→ What is needed
Among the entries below, one line contains "the telescope planes" and another contains "En la tabla". Transcribe those two lines and every line between them, exactly.

→ Extracted material
☆ ☆ ☆

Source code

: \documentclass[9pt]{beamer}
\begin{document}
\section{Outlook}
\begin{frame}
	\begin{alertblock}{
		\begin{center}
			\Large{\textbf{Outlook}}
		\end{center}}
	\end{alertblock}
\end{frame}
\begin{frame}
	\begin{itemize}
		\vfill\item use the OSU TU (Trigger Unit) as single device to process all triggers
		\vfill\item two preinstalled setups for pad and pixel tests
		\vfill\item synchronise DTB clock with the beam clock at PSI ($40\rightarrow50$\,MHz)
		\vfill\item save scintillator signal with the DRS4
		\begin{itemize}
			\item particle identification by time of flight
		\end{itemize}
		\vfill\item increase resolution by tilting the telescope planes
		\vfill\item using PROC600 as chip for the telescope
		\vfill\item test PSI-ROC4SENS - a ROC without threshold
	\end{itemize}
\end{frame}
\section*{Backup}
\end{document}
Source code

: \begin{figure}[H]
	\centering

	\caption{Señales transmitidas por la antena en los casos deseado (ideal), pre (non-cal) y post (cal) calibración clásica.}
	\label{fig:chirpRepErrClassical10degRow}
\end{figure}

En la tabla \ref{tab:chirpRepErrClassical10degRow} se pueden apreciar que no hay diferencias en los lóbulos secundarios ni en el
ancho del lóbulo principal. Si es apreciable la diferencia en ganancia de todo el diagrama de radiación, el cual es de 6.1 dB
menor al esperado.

☆ ☆ ☆

→ Answer to the exercise
		\vfill\item increase resolution by tilting the telescope planes
		\vfill\item using PROC600 as chip for the telescope
		\vfill\item test PSI-ROC4SENS - a ROC without threshold
	\end{itemize}
\end{frame}
\section*{Backup}
\end{document}
Source code

: \begin{figure}[H]
	\centering

	\caption{Señales transmitidas por la antena en los casos deseado (ideal), pre (non-cal) y post (cal) calibración clásica.}
	\label{fig:chirpRepErrClassical10degRow}
\end{figure}

En la tabla \ref{tab:chirpRepErrClassical10degRow} se pueden apreciar que no hay diferencias en los lóbulos secundarios ni en el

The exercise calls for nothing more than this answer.